The joyous holidays seem like a scam to me. I feel robbed of something I don’t think I ever had. Yet I have the nerve to be angry about it. I hear the songs. I feel the snow. I see the ribbon and the tinsel and I don’t give a fuck. I have no desire to care this year. I don’t want to buy gifts…. I don’t want to wrap anything. I want to put the façade of Santa and his imaginary reindeer to rest. I feel the need to pour reality down their innocent throats. The world will lie to them… why do I have to be the one who starts it?? I am so annoyed at the obligation of this season. What once was the most beautiful time of the year to me feels like a countdown of fake Christmas cheer to reach a climax filled with toys and candy and leftover wrap. This is why we put rum in the eggnog.

At night… I wander through the dream world in Technicolor. Flying, running, screaming. I dream of death. I dream in fear. I see horrid tales of my once before reality come back to haunt me in my sacred slumber. Why are you here? I see him. Squeezing the life out of my refurbished heart. If only I knew I was dreaming. I might find the strength to release his hold on me and land in my bed. Having run miles in my mind, it seems my body does the work. I wake to find myself drenched in nervous sweats. Since when did I dread sleep more than a waking moment??

On any given day… I find myself floating in the curves of the highs. Then I drop to a new depth of low where I cannot even remember what the warmth of my own skin feels like. I don’t know what brought me here…. And I surely don’t know the road out. I am a prisoner of my emotional hell today… yesterday and maybe even tomorrow.
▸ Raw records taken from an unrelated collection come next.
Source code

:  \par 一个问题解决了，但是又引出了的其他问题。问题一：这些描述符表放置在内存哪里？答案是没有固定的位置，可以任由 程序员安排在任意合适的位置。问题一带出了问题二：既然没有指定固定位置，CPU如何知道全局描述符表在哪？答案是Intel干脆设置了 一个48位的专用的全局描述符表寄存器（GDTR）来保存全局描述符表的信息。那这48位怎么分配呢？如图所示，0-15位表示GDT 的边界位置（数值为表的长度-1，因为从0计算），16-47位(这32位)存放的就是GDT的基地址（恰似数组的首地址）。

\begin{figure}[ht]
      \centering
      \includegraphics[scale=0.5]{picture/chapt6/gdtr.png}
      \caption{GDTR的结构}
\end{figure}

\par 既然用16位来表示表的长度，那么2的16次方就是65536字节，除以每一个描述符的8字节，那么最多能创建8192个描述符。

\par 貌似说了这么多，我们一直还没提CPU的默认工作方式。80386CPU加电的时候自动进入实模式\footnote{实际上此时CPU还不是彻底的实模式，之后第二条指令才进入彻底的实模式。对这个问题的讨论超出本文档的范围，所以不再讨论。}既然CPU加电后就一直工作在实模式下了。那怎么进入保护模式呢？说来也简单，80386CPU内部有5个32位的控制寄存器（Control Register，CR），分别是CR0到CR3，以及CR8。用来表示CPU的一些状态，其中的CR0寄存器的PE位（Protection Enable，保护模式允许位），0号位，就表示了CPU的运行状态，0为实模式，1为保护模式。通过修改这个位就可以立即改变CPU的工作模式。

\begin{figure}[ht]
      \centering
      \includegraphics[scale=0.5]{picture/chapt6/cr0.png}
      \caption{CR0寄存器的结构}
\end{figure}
I feel trapped and confused. Empty and lost. Living in a shell that fits but does not belong to me. The tears want to consume me… I believe I’m finally drowning in my own rain.

All of my optimistic logic has been silenced by the power of my own darkness.

Thursday, November 18, 2010

F A I L

Lately I've been living through an internal struggle of what my life is and what I wish it was. I've been beating on myself because I'm 34 and I'm single and I have 3 kids and I'm alone. By alone, I mean no community... no family support in the physical. I'm trying to establish how I got myself here, but more importantly, how do I get where I want to be? The killer question is 'will I EVER get there?'

Feelings of complete hopelessness as a mother. Frustration so overwhelming that I have found myself hearing voices of regret. That's a bad sign... especially for someone with my spiritual faith. A faith that is built on a foundation that everything is as it should be. There are no regrets. Every lesson and moment brought me here. It's HERE that I cannot seem to accept.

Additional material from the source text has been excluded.